Input for this task ▸
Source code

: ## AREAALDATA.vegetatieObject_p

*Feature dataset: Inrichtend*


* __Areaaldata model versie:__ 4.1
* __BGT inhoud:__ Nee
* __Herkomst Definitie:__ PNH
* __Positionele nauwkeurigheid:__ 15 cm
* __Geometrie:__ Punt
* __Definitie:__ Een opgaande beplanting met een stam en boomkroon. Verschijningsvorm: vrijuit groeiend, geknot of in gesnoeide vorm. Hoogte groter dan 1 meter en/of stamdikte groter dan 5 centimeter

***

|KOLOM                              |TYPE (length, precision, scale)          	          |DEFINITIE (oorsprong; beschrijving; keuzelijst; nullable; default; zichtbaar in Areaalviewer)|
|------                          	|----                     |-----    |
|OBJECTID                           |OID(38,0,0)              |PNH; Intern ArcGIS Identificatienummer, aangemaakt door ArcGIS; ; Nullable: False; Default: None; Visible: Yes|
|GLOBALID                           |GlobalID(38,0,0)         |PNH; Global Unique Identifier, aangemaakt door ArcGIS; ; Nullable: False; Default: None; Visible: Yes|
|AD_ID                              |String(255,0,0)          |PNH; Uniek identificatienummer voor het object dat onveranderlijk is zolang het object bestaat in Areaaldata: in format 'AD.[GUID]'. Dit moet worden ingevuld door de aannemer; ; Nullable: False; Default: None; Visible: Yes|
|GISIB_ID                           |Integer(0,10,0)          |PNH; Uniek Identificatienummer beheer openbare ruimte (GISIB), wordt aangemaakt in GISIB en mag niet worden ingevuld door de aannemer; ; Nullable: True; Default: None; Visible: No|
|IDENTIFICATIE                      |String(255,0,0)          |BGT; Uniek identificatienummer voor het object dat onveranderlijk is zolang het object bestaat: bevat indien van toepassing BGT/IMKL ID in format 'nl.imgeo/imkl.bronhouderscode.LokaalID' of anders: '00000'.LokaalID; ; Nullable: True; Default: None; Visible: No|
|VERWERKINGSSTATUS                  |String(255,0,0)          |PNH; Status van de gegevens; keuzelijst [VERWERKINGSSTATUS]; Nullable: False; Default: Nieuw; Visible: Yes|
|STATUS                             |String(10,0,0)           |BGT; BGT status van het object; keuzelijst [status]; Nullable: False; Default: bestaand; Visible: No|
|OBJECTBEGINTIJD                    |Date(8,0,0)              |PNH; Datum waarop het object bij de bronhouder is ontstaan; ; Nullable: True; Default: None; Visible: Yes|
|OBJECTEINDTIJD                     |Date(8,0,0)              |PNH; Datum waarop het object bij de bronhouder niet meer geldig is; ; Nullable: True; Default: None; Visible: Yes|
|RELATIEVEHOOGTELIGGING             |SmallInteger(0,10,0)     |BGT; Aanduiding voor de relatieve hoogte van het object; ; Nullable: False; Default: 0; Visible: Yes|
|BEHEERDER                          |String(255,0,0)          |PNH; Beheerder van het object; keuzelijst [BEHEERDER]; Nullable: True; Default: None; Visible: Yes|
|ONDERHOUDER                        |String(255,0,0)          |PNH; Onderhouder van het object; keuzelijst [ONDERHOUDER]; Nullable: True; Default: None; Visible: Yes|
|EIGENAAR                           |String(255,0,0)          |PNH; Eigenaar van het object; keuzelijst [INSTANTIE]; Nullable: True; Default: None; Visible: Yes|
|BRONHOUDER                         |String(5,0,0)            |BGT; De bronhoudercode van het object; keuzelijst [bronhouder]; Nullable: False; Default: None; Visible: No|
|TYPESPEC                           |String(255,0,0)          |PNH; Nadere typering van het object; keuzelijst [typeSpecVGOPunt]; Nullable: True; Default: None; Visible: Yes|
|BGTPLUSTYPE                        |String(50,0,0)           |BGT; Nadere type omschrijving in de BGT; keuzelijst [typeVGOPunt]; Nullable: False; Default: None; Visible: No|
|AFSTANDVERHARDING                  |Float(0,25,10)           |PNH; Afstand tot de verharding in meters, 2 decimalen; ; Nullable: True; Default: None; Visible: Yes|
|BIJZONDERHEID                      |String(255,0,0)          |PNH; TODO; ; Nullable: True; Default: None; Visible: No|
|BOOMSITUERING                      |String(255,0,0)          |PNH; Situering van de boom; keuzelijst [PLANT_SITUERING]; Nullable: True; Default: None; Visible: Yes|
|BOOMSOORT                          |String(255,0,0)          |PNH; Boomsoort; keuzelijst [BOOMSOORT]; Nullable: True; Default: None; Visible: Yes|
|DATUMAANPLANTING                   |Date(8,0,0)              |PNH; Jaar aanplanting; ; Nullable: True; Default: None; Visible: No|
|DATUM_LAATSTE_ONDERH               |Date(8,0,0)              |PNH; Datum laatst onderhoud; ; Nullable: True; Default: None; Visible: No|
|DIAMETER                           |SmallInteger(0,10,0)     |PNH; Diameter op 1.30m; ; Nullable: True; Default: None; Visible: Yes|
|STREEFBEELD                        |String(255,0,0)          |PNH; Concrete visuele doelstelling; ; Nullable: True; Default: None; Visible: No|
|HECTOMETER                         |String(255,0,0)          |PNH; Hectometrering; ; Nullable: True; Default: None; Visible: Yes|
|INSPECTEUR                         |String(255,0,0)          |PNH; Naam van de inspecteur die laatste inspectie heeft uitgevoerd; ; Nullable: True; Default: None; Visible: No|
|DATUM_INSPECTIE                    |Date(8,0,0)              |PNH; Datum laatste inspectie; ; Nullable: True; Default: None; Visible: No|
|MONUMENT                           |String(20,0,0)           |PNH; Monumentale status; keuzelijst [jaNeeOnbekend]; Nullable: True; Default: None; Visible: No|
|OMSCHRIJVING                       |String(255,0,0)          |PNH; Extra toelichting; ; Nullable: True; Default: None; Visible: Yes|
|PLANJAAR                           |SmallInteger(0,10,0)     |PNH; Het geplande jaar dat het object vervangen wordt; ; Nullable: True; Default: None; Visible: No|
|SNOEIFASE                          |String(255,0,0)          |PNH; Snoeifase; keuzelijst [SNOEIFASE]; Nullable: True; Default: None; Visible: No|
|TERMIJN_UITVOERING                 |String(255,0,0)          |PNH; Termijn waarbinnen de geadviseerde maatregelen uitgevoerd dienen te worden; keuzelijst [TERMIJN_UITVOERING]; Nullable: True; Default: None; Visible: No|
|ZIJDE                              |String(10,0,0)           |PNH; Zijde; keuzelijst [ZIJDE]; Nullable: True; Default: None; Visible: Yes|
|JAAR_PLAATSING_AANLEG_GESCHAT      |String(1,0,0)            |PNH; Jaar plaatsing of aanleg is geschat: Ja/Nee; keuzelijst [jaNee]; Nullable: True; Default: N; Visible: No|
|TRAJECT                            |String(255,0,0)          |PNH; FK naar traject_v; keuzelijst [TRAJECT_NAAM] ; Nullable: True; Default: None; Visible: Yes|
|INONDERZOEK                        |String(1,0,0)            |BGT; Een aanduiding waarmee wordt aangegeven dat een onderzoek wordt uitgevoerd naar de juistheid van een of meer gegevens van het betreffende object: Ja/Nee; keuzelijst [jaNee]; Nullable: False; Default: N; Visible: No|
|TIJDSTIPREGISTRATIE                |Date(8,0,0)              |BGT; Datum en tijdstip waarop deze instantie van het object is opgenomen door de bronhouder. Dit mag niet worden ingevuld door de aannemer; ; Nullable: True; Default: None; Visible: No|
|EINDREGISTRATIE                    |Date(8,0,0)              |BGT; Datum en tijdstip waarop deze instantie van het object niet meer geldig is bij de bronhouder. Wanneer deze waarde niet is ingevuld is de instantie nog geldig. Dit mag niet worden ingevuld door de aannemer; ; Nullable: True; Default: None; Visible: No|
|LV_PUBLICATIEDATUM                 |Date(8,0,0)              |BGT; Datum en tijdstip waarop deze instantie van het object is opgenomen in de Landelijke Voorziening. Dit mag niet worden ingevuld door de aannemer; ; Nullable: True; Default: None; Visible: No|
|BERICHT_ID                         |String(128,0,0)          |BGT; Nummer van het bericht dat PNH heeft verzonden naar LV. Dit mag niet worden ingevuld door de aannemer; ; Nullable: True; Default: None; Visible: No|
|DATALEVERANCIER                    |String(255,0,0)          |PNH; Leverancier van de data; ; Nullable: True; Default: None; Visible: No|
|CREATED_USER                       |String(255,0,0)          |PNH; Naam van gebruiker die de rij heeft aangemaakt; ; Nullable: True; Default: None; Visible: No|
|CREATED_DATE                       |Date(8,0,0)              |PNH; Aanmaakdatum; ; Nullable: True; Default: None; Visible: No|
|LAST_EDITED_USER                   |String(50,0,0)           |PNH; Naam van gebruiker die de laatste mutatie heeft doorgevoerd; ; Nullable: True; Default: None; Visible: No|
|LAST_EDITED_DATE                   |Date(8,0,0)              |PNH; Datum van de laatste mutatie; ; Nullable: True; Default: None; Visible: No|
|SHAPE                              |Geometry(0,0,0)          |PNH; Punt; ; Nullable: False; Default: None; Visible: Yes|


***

Aim of the exercise ▸ Look above for the line that contains "wordt; ; Nullable: True; Default: None; Visible: No|". Starting there, transcribe every line exactly until you have copied the line that contains "True; Default: N; Visible: No|".

Answer section ▸
|PLANJAAR                           |SmallInteger(0,10,0)     |PNH; Het geplande jaar dat het object vervangen wordt; ; Nullable: True; Default: None; Visible: No|
|SNOEIFASE                          |String(255,0,0)          |PNH; Snoeifase; keuzelijst [SNOEIFASE]; Nullable: True; Default: None; Visible: No|
|TERMIJN_UITVOERING                 |String(255,0,0)          |PNH; Termijn waarbinnen de geadviseerde maatregelen uitgevoerd dienen te worden; keuzelijst [TERMIJN_UITVOERING]; Nullable: True; Default: None; Visible: No|
|ZIJDE                              |String(10,0,0)           |PNH; Zijde; keuzelijst [ZIJDE]; Nullable: True; Default: None; Visible: Yes|
|JAAR_PLAATSING_AANLEG_GESCHAT      |String(1,0,0)            |PNH; Jaar plaatsing of aanleg is geschat: Ja/Nee; keuzelijst [jaNee]; Nullable: True; Default: N; Visible: No|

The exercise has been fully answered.